[Source texts of formatted documents]
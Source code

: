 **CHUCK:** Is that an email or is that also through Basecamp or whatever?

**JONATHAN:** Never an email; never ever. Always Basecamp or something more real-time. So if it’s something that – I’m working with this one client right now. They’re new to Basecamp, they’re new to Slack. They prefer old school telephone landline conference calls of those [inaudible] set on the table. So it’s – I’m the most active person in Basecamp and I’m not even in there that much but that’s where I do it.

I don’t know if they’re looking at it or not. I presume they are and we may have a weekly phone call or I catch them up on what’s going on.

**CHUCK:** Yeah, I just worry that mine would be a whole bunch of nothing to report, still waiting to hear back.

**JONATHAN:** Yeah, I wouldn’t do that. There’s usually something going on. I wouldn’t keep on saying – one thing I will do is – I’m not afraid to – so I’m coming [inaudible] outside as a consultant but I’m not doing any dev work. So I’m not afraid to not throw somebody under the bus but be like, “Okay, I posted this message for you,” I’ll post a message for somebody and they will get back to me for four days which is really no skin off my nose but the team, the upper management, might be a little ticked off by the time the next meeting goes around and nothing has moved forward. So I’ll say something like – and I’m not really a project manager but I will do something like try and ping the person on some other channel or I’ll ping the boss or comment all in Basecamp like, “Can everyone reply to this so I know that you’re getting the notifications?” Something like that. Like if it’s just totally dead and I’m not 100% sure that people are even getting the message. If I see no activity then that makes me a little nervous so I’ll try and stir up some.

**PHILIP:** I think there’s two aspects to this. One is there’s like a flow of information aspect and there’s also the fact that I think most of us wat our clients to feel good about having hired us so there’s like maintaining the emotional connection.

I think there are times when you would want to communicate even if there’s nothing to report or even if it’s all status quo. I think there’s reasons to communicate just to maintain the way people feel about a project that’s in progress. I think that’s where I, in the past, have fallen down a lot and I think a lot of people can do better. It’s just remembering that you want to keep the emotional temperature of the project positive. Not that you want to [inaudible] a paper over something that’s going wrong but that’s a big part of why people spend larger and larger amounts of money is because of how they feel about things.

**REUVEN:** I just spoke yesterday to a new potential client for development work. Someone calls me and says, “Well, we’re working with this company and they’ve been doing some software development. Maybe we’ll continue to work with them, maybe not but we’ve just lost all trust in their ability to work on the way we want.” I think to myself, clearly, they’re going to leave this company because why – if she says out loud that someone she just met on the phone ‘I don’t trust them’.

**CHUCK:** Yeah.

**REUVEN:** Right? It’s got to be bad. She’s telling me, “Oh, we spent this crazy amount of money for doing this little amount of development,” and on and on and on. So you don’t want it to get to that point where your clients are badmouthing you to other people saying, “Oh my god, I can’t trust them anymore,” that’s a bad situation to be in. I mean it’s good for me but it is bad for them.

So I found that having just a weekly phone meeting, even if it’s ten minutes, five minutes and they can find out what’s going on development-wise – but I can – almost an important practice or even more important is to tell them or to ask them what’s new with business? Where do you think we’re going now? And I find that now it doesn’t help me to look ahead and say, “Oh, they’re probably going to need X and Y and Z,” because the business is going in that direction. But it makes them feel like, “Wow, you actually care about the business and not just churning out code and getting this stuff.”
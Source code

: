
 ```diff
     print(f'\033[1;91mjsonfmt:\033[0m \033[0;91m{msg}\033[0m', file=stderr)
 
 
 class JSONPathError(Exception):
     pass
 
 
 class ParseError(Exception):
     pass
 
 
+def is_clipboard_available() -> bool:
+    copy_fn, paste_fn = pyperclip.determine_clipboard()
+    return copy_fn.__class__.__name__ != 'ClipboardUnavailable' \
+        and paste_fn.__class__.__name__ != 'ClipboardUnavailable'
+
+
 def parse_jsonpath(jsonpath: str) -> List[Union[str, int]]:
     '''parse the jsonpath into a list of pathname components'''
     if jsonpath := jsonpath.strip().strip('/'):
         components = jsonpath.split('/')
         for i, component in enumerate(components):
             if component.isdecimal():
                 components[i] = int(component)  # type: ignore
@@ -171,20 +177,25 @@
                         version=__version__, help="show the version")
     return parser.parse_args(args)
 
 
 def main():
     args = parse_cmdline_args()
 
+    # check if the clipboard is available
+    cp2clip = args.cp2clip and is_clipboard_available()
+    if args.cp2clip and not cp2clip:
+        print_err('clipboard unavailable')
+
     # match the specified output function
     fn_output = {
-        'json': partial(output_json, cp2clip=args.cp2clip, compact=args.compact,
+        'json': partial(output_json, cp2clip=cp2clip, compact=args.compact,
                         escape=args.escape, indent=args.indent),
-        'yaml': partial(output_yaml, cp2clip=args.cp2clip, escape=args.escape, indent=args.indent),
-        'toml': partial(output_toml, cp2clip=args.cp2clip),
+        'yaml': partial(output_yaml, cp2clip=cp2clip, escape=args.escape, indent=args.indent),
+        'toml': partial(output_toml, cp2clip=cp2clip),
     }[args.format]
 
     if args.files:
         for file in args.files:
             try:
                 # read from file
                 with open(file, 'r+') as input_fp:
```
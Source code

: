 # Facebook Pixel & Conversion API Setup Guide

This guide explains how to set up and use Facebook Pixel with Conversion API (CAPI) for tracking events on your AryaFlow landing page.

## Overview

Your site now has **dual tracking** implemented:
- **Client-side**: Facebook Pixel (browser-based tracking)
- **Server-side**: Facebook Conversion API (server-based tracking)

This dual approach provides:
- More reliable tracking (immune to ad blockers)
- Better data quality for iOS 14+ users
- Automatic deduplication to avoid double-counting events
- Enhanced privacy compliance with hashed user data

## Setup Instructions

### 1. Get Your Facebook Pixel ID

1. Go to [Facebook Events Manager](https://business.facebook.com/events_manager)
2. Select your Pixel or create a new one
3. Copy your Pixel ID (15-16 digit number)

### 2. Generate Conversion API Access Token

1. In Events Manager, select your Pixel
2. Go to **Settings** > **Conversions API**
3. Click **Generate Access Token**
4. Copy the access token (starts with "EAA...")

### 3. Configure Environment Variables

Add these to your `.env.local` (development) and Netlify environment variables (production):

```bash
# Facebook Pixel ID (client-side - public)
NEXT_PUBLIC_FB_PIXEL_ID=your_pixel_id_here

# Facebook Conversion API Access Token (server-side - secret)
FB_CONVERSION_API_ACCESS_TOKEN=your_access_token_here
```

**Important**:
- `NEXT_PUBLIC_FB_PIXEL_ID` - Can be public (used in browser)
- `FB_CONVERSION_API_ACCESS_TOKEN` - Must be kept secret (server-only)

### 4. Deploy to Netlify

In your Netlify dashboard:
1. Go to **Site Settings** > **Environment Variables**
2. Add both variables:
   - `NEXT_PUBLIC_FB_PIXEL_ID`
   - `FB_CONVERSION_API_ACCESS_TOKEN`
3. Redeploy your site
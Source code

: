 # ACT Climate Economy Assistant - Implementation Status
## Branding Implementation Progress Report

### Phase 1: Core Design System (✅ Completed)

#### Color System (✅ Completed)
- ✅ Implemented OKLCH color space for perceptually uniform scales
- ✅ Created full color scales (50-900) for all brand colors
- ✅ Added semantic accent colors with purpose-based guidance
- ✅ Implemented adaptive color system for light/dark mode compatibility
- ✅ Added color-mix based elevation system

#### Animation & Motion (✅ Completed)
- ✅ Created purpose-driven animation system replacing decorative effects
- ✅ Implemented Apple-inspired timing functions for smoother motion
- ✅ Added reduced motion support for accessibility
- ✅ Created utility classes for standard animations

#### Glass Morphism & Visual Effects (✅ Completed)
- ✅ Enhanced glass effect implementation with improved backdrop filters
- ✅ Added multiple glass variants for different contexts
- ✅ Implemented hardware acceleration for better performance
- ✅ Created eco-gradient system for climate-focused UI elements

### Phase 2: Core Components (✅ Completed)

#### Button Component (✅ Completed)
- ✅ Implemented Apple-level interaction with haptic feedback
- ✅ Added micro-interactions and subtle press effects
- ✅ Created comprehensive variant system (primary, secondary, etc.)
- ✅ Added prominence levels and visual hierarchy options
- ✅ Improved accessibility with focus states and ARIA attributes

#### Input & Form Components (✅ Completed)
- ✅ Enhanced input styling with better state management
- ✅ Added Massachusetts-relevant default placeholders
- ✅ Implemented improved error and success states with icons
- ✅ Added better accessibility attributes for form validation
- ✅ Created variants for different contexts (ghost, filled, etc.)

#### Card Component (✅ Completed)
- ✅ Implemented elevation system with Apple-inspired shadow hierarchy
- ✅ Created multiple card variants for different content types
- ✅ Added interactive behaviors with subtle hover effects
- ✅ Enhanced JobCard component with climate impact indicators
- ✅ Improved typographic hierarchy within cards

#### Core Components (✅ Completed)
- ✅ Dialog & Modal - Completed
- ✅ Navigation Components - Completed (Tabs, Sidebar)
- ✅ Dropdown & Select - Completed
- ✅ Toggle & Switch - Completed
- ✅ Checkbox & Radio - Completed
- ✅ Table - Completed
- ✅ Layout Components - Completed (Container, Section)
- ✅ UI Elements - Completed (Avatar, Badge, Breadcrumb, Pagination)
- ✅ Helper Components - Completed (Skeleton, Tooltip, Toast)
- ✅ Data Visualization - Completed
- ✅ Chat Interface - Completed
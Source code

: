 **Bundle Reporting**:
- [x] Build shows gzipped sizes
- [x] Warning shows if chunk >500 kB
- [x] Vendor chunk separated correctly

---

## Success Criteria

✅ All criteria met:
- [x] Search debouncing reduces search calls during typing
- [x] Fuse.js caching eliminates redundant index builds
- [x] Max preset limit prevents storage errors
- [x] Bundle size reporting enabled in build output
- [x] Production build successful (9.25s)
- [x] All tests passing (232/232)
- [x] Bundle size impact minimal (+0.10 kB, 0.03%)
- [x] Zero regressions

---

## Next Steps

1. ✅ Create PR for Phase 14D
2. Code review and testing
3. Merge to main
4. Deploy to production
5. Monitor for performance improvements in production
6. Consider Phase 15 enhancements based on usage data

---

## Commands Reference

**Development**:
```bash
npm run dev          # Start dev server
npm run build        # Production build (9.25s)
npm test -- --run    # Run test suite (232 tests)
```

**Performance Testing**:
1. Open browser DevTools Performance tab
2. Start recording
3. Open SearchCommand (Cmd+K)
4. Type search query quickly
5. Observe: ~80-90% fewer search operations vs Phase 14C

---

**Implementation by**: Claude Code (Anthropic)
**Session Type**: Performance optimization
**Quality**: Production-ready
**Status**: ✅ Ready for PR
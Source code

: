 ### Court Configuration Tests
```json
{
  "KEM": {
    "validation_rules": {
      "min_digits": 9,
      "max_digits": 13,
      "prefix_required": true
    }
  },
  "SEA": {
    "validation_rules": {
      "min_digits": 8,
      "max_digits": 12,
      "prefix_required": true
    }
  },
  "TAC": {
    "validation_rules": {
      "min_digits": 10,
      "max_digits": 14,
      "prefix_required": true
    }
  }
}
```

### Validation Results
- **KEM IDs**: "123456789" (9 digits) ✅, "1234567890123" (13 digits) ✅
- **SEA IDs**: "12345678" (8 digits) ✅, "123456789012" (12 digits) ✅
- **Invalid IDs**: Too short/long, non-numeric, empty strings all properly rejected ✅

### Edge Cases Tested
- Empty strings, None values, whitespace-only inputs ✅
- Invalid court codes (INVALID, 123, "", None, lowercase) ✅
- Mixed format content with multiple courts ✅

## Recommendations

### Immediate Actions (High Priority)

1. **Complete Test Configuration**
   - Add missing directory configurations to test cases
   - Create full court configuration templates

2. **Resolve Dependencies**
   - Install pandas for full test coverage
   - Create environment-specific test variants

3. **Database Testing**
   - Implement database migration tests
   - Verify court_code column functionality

*WORK REQUIRED:*
Your answer must be the lines from the first line of the entries above through the line that contains "Basecamp or whatever?", written out exactly.

*RESULT BELOW:*
Source code

: **CHUCK:** Is that an email or is that also through Basecamp or whatever?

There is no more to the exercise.